Rendered images with source text:

★ ★ ★ ★ ★

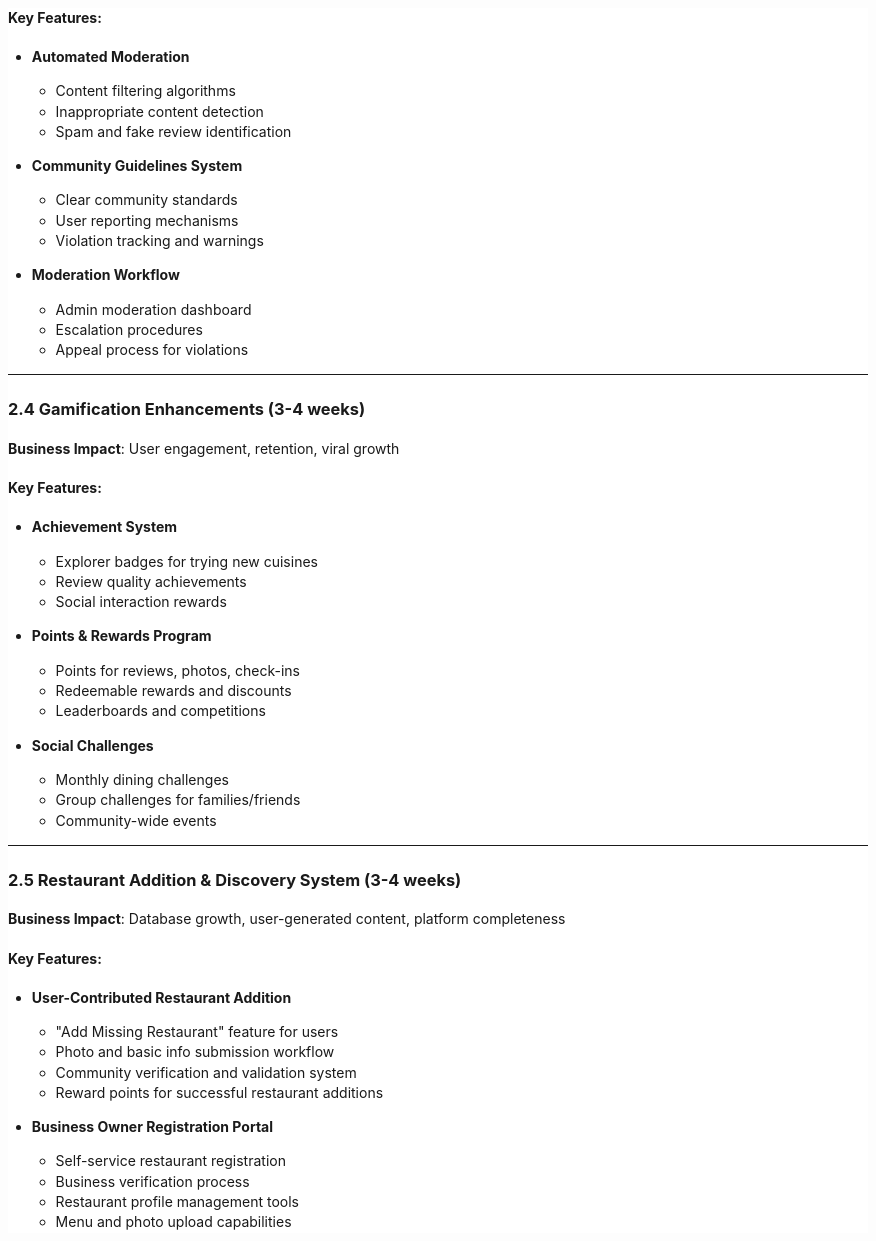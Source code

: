 #### **Key Features**:
- **Automated Moderation**
  - Content filtering algorithms
  - Inappropriate content detection
  - Spam and fake review identification
  
- **Community Guidelines System**
  - Clear community standards
  - User reporting mechanisms
  - Violation tracking and warnings
  
- **Moderation Workflow**
  - Admin moderation dashboard
  - Escalation procedures
  - Appeal process for violations

---

### 2.4 Gamification Enhancements (3-4 weeks)
**Business Impact**: User engagement, retention, viral growth

#### **Key Features**:
- **Achievement System**
  - Explorer badges for trying new cuisines
  - Review quality achievements
  - Social interaction rewards
  
- **Points & Rewards Program**
  - Points for reviews, photos, check-ins
  - Redeemable rewards and discounts
  - Leaderboards and competitions
  
- **Social Challenges**
  - Monthly dining challenges
  - Group challenges for families/friends
  - Community-wide events

---

### 2.5 Restaurant Addition & Discovery System (3-4 weeks)
**Business Impact**: Database growth, user-generated content, platform completeness

#### **Key Features**:
- **User-Contributed Restaurant Addition**
  - "Add Missing Restaurant" feature for users
  - Photo and basic info submission workflow
  - Community verification and validation system
  - Reward points for successful restaurant additions
  
- **Business Owner Registration Portal**
  - Self-service restaurant registration
  - Business verification process
  - Restaurant profile management tools
  - Menu and photo upload capabilities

★ ★ ★ ★ ★

- **Activity**: Excluding images, return all of the records above word for word.

- **Response area**:
Source code

: #### **Key Features**:
- **Automated Moderation**
  - Content filtering algorithms
  - Inappropriate content detection
  - Spam and fake review identification
  
- **Community Guidelines System**
  - Clear community standards
  - User reporting mechanisms
  - Violation tracking and warnings
  
- **Moderation Workflow**
  - Admin moderation dashboard
  - Escalation procedures
  - Appeal process for violations

---

### 2.4 Gamification Enhancements (3-4 weeks)
**Business Impact**: User engagement, retention, viral growth

#### **Key Features**:
- **Achievement System**
  - Explorer badges for trying new cuisines
  - Review quality achievements
  - Social interaction rewards
  
- **Points & Rewards Program**
  - Points for reviews, photos, check-ins
  - Redeemable rewards and discounts
  - Leaderboards and competitions
  
- **Social Challenges**
  - Monthly dining challenges
  - Group challenges for families/friends
  - Community-wide events

---

### 2.5 Restaurant Addition & Discovery System (3-4 weeks)
**Business Impact**: Database growth, user-generated content, platform completeness

#### **Key Features**:
- **User-Contributed Restaurant Addition**
  - "Add Missing Restaurant" feature for users
  - Photo and basic info submission workflow
  - Community verification and validation system
  - Reward points for successful restaurant additions
  
- **Business Owner Registration Portal**
  - Self-service restaurant registration
  - Business verification process
  - Restaurant profile management tools
  - Menu and photo upload capabilities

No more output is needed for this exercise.